The number of new infections in the fifth generation of an influenza epidemic was simulated (Figure 3). Most infections will occur among persons aged 15–19 years and 25–29 years for both physical and close-contact transmission (Figure 3, parts A and B), highlighting the increased social interaction in these age groups and the consequential increased exposure to infectious diseases they face. The proportion of infections occurring in young children (under 9 years of age) and in adults 30–44 years of age is greater for physical transmission than for close contact, and consequently epidemics spread by physical touch will be more widespread across age groups. Sensitivity analysis showed that the number of new infections by physical touch was highly dependent on the transmission probability per social contact, with 14 and 3,533 newly infected individuals aged 15–19 years when q = 0.252 and q = 0.756, respectively. It also revealed that the basic reproductive number was directly proportional to q, with R₀ = 2.48, R₀ = 4.96, and R₀ = 7.44 when q = 0.252, q = 0.504, and q = 0.756, respectively. R₀ was estimated at 4.15 for transmission by close contact.

Figure 3.

Simulated numbers of new infections in the fifth generation of an influenza epidemic spread by A) physical contact (type I) and B) close contact (types I + II) in a population comparable to that of a South African township community, by 5-year age group.

DISCUSSION

We have described the social mixing patterns of a South African township population. The analyses focused on social contacts (physical, close, and indoor) relevant to 3 major pathways (physical touch, large droplets, and droplet nuclei) for respiratory disease transmission (10, 17, 20). The number and age distribution of contacts and the transmission probability per contact affected the number and age distribution of new infections simulated for an influenza epidemic in the township community.
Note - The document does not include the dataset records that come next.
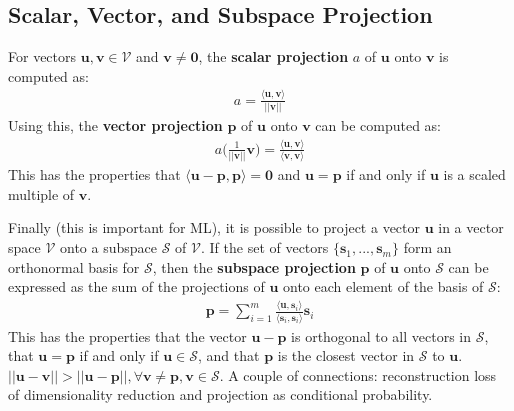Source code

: \documentclass{harvardml}
\theoremstyle{definition}
\theoremstyle{plain}
\renewcommand{\v}[1]{\mathbf{#1}}
\begin{document}
    \subsection{Scalar, Vector, and Subspace Projection}
        For vectors $\v u, \v v \in \mathcal{V}$ and $\v v \neq \v 0$, the 
        \textbf{scalar projection} $a$ of $\v u$ onto $\v v$ is computed as:
            \begin{align*}
                a = \frac{\langle \v u, \v v \rangle}{||\v v||}
            \end{align*}
        \noindent Using this, the \textbf{vector projection} 
		$\v p$ of $\v u$ onto $\v v$ can be computed as:
            \begin{align*}
                a\big(\frac{1}{||\v v||}\v v\big) = 
                \frac{\langle \v u, \v v \rangle}
				{\langle \v v, \v v \rangle}
            \end{align*}
        \noindent This has the properties that $\langle \v u - \v p,
		\v p \rangle = \v 0$ and $\v u = \v p$ if and only if $\v u$ 
		is a scaled multiple of $\v v$.

        \noindent Finally (this is important for ML), it is possible
        to project a vector $\v u$ in a vector space $\mathcal{V}$ onto a
        subspace  $\mathcal{S}$ of $\mathcal{V}$. If the set of vectors
        $\{\v s_1,...,\v s_m\}$ form an orthonormal basis for $\mathcal{S}$,
        then the \textbf{subspace projection} $\v p$ of $\v u$ onto 
		$\mathcal{S}$ can be expressed as the sum of the projections of 
		$\v u$ onto each element of the basis of $\mathcal{S}$:
            \begin{align*}
                \v p = \sum_{i=1}^m 
				\frac{\langle \v u, \v s_i \rangle}
                {\langle \v s_i, \v s_i \rangle} \v s_i
            \end{align*}
        \noindent This has the properties that the vector 
		$\v u - \v p$ is orthogonal to all vectors in $\mathcal{S}$, 
		that $\v u = \v p$ if and only if $\v u \in \mathcal{S}$, and 
		that $\v p$ is the closest vector in $\mathcal{S}$ to $\v u$.
        $|| \v u - \v v || > || \v u - \v p ||, \forall \v v \neq \v p, 
		\v v \in \mathcal{S}$. A couple of connections: reconstruction 
		loss of dimensionality reduction and projection as conditional 
		probability.
\end{document}
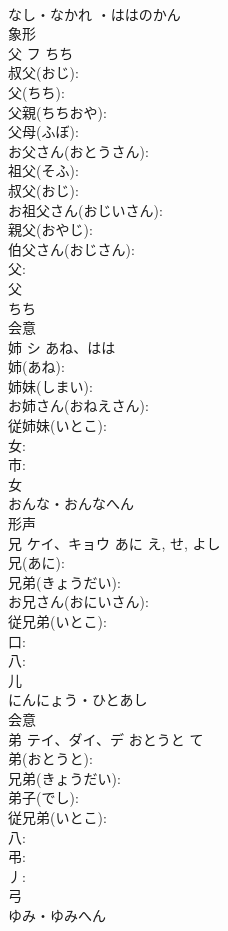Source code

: \documentclass[8pt]{extreport}
\begin{document}
\begin{CJK}{UTF8}{min}
\\	なし・なかれ ・ははのかん	
\\	象形 
\\	父	フ	ちち		
\\	叔父(おじ): 
\\	父(ちち): 
\\	父親(ちちおや): 
\\	父母(ふぼ): 
\\	お父さん(おとうさん): 
\\	祖父(そふ): 
\\	叔父(おじ): 
\\	お祖父さん(おじいさん): 
\\	親父(おやじ): 
\\	伯父さん(おじさん): 
\\	父: 
\\	父	
\\	ちち	
\\	会意 
\\	姉	シ	あね、はは		
\\	姉(あね): 
\\	姉妹(しまい): 
\\	お姉さん(おねえさん): 
\\	従姉妹(いとこ): 
\\	女: 
\\	市: 
\\	女	
\\	おんな・おんなへん	
\\	形声 
\\	兄	ケイ、キョウ	あに	え, せ, よし	
\\	兄(あに): 
\\	兄弟(きょうだい): 
\\	お兄さん(おにいさん): 
\\	従兄弟(いとこ): 
\\	口: 
\\	八: 
\\	儿	
\\	にんにょう・ひとあし	
\\	会意 
\\	弟	テイ、ダイ、デ	おとうと	て	
\\	弟(おとうと): 
\\	兄弟(きょうだい): 
\\	弟子(でし): 
\\	従兄弟(いとこ): 
\\	八: 
\\	弔: 
\\	丿: 
\\	弓	
\\	ゆみ・ゆみへん	

\end{CJK}
\end{document}
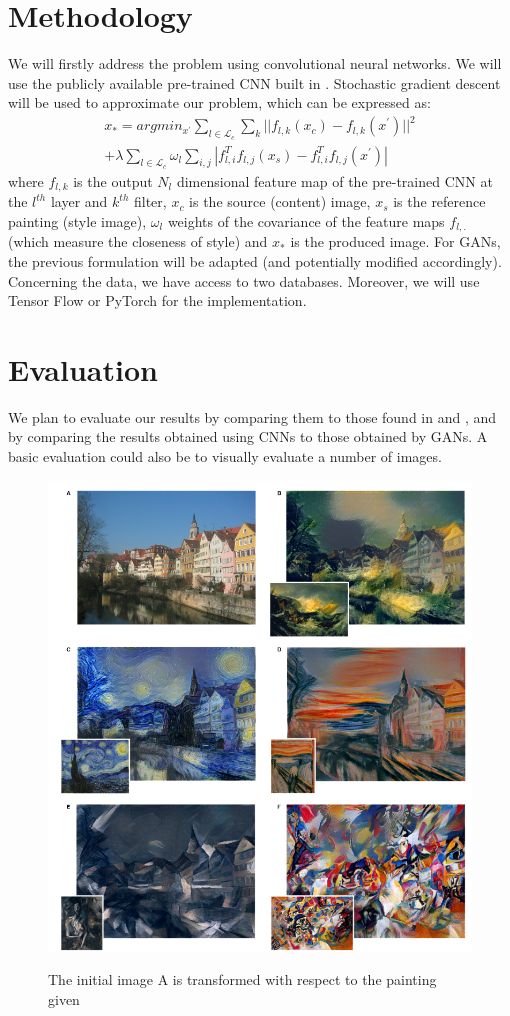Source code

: \documentclass[final]{cvpr}
\begin{document}
	\section*{Methodology} 
	We will firstly address the problem using convolutional neural networks. We will use the publicly available pre-trained CNN built in \cite{2}. Stochastic gradient descent will be used to approximate our problem, which can be expressed \cite{6} as:   
	\begin{multline*}
	x_{*} = argmin_{x^\prime} \sum_{l \in \mathcal{L}_{c}} {\sum_{k} {||f_{l, k}(x_{c}) - f_{l,k}(x^\prime)||^2 }}  \\
	+ \lambda \sum_{l \in \mathcal{L}_{c}} {\omega_{l} \sum_{i, j} {|f_{l,i}^T f_{l,j}(x_{s}) - f_{l,i}^T f_{l,j}(x^\prime)|}} 
	\end{multline*}
	where $f_{l,k}$ is the output $N_{l}$ dimensional feature map of the pre-trained CNN at the $l^{th}$ layer and $k^{th}$ filter, $x_{c}$ is the source (content) image, $x_{s}$ is the reference painting (style image), $\omega_{l}$ weights of the covariance of the feature maps $f_{l,.}$ (which measure the closeness of style) and $x_{*}$ is the produced image. For GANs, the previous formulation will be adapted (and potentially modified accordingly). 
	Concerning the data, we have access to two databases. Moreover, we will use Tensor Flow or PyTorch for the implementation.  	
	
	\section*{Evaluation}
	We plan to evaluate our results by comparing them to those found in \cite{1} and \cite{4}, and by comparing the results obtained using CNNs to those obtained by GANs. A basic evaluation could also be to visually evaluate a number of images. 
	
	\begin{figure}
		\includegraphics[width=.5\textwidth]{example.png}
		\label{example}
		\caption{The initial image A is transformed with respect to the painting given}
	\end{figure} 

	{\small
		
		
	}
        
\end{document}
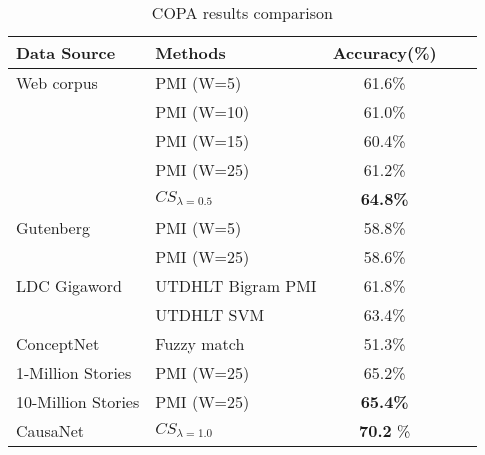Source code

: 
\begin{table}[th]
\small
\centering
\caption{COPA results comparison}
\label{tab:evaluation}
\begin{tabular}{llccc}
\hline
Data Source & Methods & Accuracy(\%) \\
\hline
Web corpus & PMI (W=5) & 61.6\% \\
& PMI (W=10) & 61.0\% \\
& PMI (W=15) & 60.4\% \\
& PMI (W=25) & 61.2\% \\
& {\bf $CS_{\lambda=0.5}$} & {\bf 64.8\%} \\
\hline
Gutenberg & PMI (W=5)  & 58.8\% \\
& PMI (W=25) & 58.6\% \\
\hline
LDC Gigaword & UTDHLT Bigram PMI & 61.8\% \\
 & UTDHLT SVM & 63.4\% \\
\hline
ConceptNet & Fuzzy match & 51.3\% \\
\hline
1-Million Stories & PMI (W=25) & 65.2\% \\
10-Million Stories & PMI (W=25) & {\bf 65.4\%} \\ \hline
CausaNet & {\bf $CS_{\lambda = 1.0}$ } & {\bf 70.2} \%  \\
\hline
\end{tabular}
\end{table}




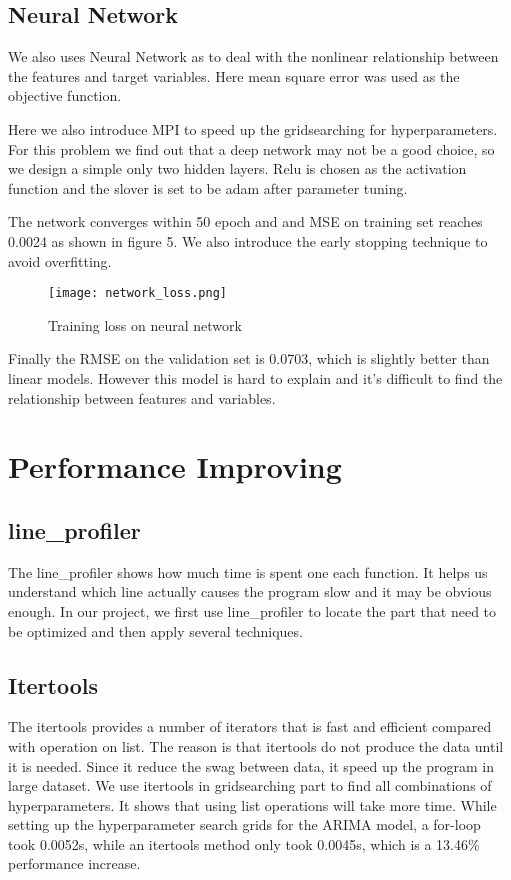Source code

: \documentclass[article, 10 pt, conference]{ieeeconf}
\begin{document}
\subsection{Neural Network}

We also uses Neural Network as to deal with the nonlinear relationship between the features and target variables. Here mean square error was used as the objective function.

Here we also introduce MPI to speed up the gridsearching for hyperparameters. For this problem we find out that a deep network may not be a good choice, so we design a simple only two hidden layers. Relu is chosen as the activation function and the slover is set to be adam after parameter tuning.

The network converges within 50 epoch and and MSE on training set reaches 0.0024 as shown in figure 5. We also introduce the early stopping technique to avoid overfitting.
\begin{figure}[!htb]
    \texttt{[image: network\_loss.png]}
    \caption{Training loss on neural network}
\end{figure}

Finally the RMSE on the validation set is 0.0703, which is slightly better than linear models. However this model is hard to explain and it's difficult to find the relationship between features and variables.


\section{Performance Improving}
\subsection{line\_profiler}
The line\_profiler shows how much time is spent one each function. It helps us understand which line actually causes the program slow and it may be obvious enough. In our project, we first use line\_profiler to locate the part that need to be optimized and then apply several techniques.
\subsection{Itertools}
The itertools provides a number of iterators that is fast and efficient compared with operation on list. The reason is that itertools do not produce the data until it is needed. Since it reduce the swag between data, it speed up the program in large dataset. We use itertools in gridsearching part to find all combinations of hyperparameters. It shows that using list operations will take more time. While setting up the hyperparameter search grids for the ARIMA model, a for-loop took 0.0052s, while an itertools method only took 0.0045s, which is a 13.46\% performance increase. 
\end{document}
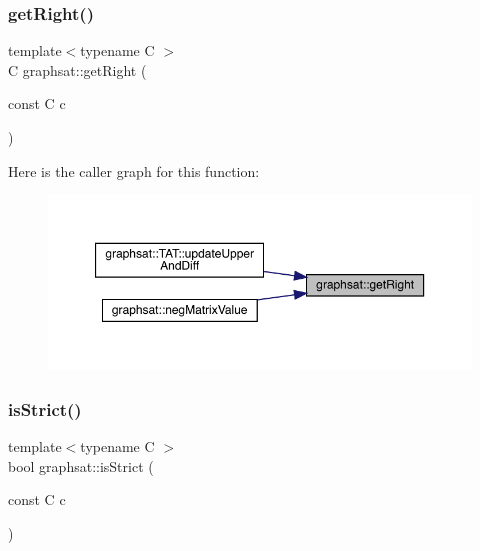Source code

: \subsubsection{\texorpdfstring{getRight()}{getRight()}}
{\footnotesize\ttfamily template$<$typename C $>$ \\
C graphsat\+::get\+Right (\begin{DoxyParamCaption}\item[{const C}]{c }\end{DoxyParamCaption})\hspace{0.3cm}{\ttfamily [inline]}}

Here is the caller graph for this function\+:
\nopagebreak
\begin{figure}[H]
\begin{center}
\leavevmode
\includegraphics[width=350pt]{namespacegraphsat_a7365b322cc23cabf0402ef03e6daafc7_icgraph}
\end{center}
\end{figure}
\mbox{\label{namespacegraphsat_a8c9f56766915c3d206d61da59ce005d1}} 
\subsubsection{\texorpdfstring{isStrict()}{isStrict()}}
{\footnotesize\ttfamily template$<$typename C $>$ \\
bool graphsat\+::is\+Strict (\begin{DoxyParamCaption}\item[{const C}]{c }\end{DoxyParamCaption})\hspace{0.3cm}{\ttfamily [inline]}}

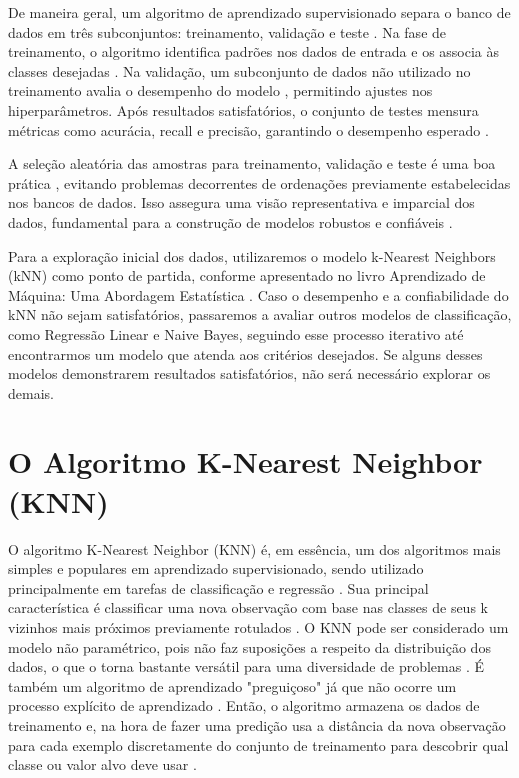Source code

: De maneira geral, um algoritmo de aprendizado supervisionado separa o banco de dados em três subconjuntos: treinamento, validação e teste \cite{izbicki2020}. Na fase de treinamento, o algoritmo identifica padrões nos dados de entrada e os associa às classes desejadas \cite{izbicki2020}. Na validação, um subconjunto de dados não utilizado no treinamento avalia o desempenho do modelo \cite{izbicki2020}, permitindo ajustes nos hiperparâmetros. Após resultados satisfatórios, o conjunto de testes mensura métricas como acurácia, recall e precisão, garantindo o desempenho esperado \cite{izbicki2020}.

A seleção aleatória das amostras para treinamento, validação e teste é uma boa prática \cite{izbicki2020}, evitando problemas decorrentes de ordenações previamente estabelecidas nos bancos de dados. Isso assegura uma visão representativa e imparcial dos dados, fundamental para a construção de modelos robustos e confiáveis \cite{izbicki2020}.

Para a exploração inicial dos dados, utilizaremos o modelo k-Nearest Neighbors (kNN) como ponto de partida, conforme apresentado no livro Aprendizado de Máquina: Uma Abordagem Estatística . Caso o desempenho e a confiabilidade do kNN não sejam satisfatórios, passaremos a avaliar outros modelos de classificação, como Regressão Linear e Naive Bayes, seguindo esse processo iterativo até encontrarmos um modelo que atenda aos critérios desejados. Se alguns desses modelos demonstrarem resultados satisfatórios, não será necessário explorar os demais.

\section{O Algoritmo K-Nearest Neighbor (KNN)}
O algoritmo K-Nearest Neighbor (KNN) é, em essência, um dos algoritmos mais simples e populares em aprendizado supervisionado, sendo utilizado principalmente em tarefas de classificação e regressão \cite{zhang2016}. Sua principal característica é classificar uma nova observação com base nas classes de seus k vizinhos mais próximos previamente rotulados \cite{zhang2016}. O KNN pode ser considerado um modelo não paramétrico, pois não faz suposições a respeito da distribuição dos dados, o que o torna bastante versátil para uma diversidade de problemas \cite{zhang2016}. É também um algoritmo de aprendizado "preguiçoso" já que não ocorre um processo explícito de aprendizado \cite{zhang2016}.  Então, o algoritmo armazena os dados de treinamento e, na hora de fazer uma predição usa a distância da nova observação para cada exemplo discretamente do conjunto de treinamento para descobrir qual classe ou valor alvo deve usar \cite{zhang2016}.

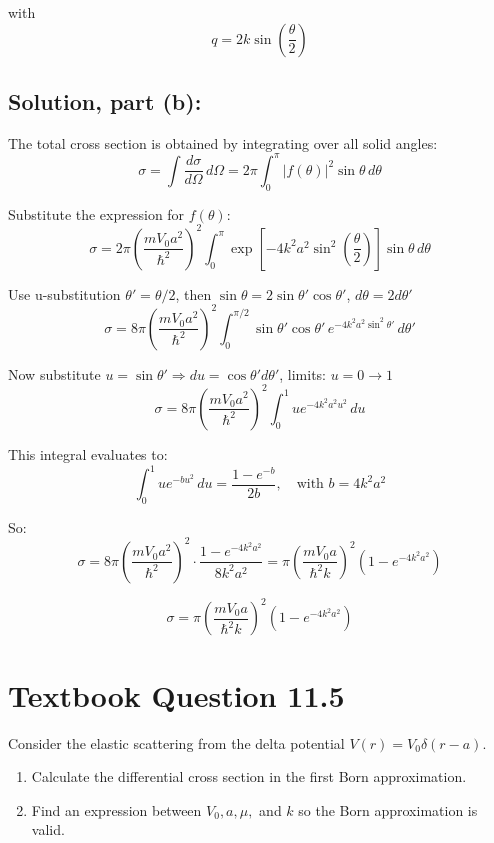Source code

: \documentclass[12pt]{article}
\begin{document}
        with 
        \[
            q = 2k \sin\left( \frac{\theta}{2} \right) 
        \]

    \subsection{Solution, part (b):}
        The total cross section is obtained by integrating over all solid angles:
        \[
            \sigma = \int \frac{d\sigma}{d\Omega} \, d\Omega = 2\pi \int_0^\pi \left| f(\theta) \right|^2 \sin\theta \, d\theta
        \]
        
        Substitute the expression for \( f(\theta) \):
        \[
            \sigma = 2\pi \left( \frac{m V_0 a^2}{\hbar^2} \right)^2 \int_0^\pi \exp\left[ -4k^2 a^2 \sin^2\left( \frac{\theta}{2} \right) \right] \sin\theta \, d\theta
        \]
        
        Use u-substitution \( \theta' = \theta/2 \), then \( \sin\theta = 2\sin\theta' \cos\theta' \), \( d\theta = 2 d\theta' \)
        \[
            \sigma = 8\pi \left( \frac{m V_0 a^2}{\hbar^2} \right)^2 \int_0^{\pi/2} \sin\theta' \cos\theta' \, e^{-4k^2 a^2 \sin^2\theta'} \, d\theta'
        \]
        
        Now substitute \( u = \sin\theta' \Rightarrow du = \cos\theta' d\theta' \), limits: \( u = 0 \to 1 \)
        \[
            \sigma = 8\pi \left( \frac{m V_0 a^2}{\hbar^2} \right)^2 \int_0^1 u e^{-4k^2 a^2 u^2} \, du
        \]
        
        This integral evaluates to:
        \[
            \int_0^1 u e^{-bu^2} \, du = \frac{1 - e^{-b}}{2b}, \quad \text{with } b = 4k^2 a^2
        \]
        
        So:
        \[
            \sigma = 8\pi \left( \frac{m V_0 a^2}{\hbar^2} \right)^2 \cdot \frac{1 - e^{-4k^2 a^2}}{8k^2 a^2}
            = \pi \left( \frac{m V_0 a}{\hbar^2 k} \right)^2 \left( 1 - e^{-4k^2 a^2} \right)
        \]
        
        \[
            \boxed{\sigma = \pi \left( \frac{m V_0 a}{\hbar^2 k} \right)^2 \left( 1 - e^{-4k^2 a^2} \right)}
        \]


\section{Textbook Question 11.5}
    Consider the elastic scattering from the delta potential \( V(r) = V_0 \delta(r - a) \).
    
    \begin{enumerate}
        \item[(a)] Calculate the differential cross section in the first Born approximation.
        \item[(b)] Find an expression between \( V_0, a, \mu, \) and \( k \) so the Born approximation is valid.
    \end{enumerate}
\end{document}
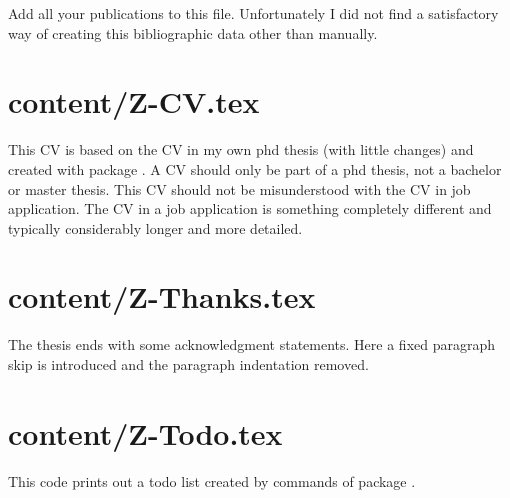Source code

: Add all your publications to this file. Unfortunately I did not find a satisfactory way of creating this bibliographic data other than manually.


\section{content/Z-CV.tex}

This CV is based on the CV in my own phd thesis (with little changes) and created with package . A CV should only be part of a phd thesis, not a bachelor or master thesis. This CV should not be misunderstood with the CV in job application. The CV in a job application is something completely different and typically considerably longer and more detailed.


\section{content/Z-Thanks.tex}

The thesis ends with some acknowledgment statements. Here a fixed paragraph skip is introduced and the paragraph indentation removed.


\section{content/Z-Todo.tex}

This code prints out a todo list created by commands of package .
Physical contacts (type I) accounted for 27.1% of all contacts. The mean number and proportion of age-associative physical contacts peaked among youths aged 5–19 years, steadily decreasing as participant age increased. Younger age groups would therefore be most heavily affected in epidemics spread by physical touch. Simulations confirmed this, with the rate of the new infections highest among adolescents aged 15–19 years. Sensitivity analysis showed that the contribution of physical contact to influenza epidemics could be substantial but was highly dependent on the transmission probability per contact. Accurate predictions of the relative contribution will require precise values for the transmission probability. Nevertheless, the chain of infection would be readily affected by promotion of hand-washing (17, 18).

The frequency of close contact (types I + II) is thought to be a major determinant of the spread of diseases transmitted by large respiratory droplets (10, 11). Close contacts contributed 44.4% of all contacts and were most frequent and age-associative among youths aged 10–19 years. Simulations confirmed that the greatest number of infections would occur within these age strata. Of particular significance was the fact that the number of individuals met (i.e., “first time today” close contacts) was 40% higher in this township than that reported for European populations (median of 14 vs. 10; P < 0.001) (30). This suggests that influenza epidemics, transmitted by close contact, may affect this community more than European populations. We also note that the locations where close contacts were recorded were similar to those of the European study, but the proportion of contacts met at each location was significantly different (χ² test: P < 0.001). Social distancing strategies such as individual quarantine, school closure, and banning of public gatherings, previously applied with some success, may need to be tailored to the community (32). However, social distancing strategies and vaccination should particularly target adolescents (33).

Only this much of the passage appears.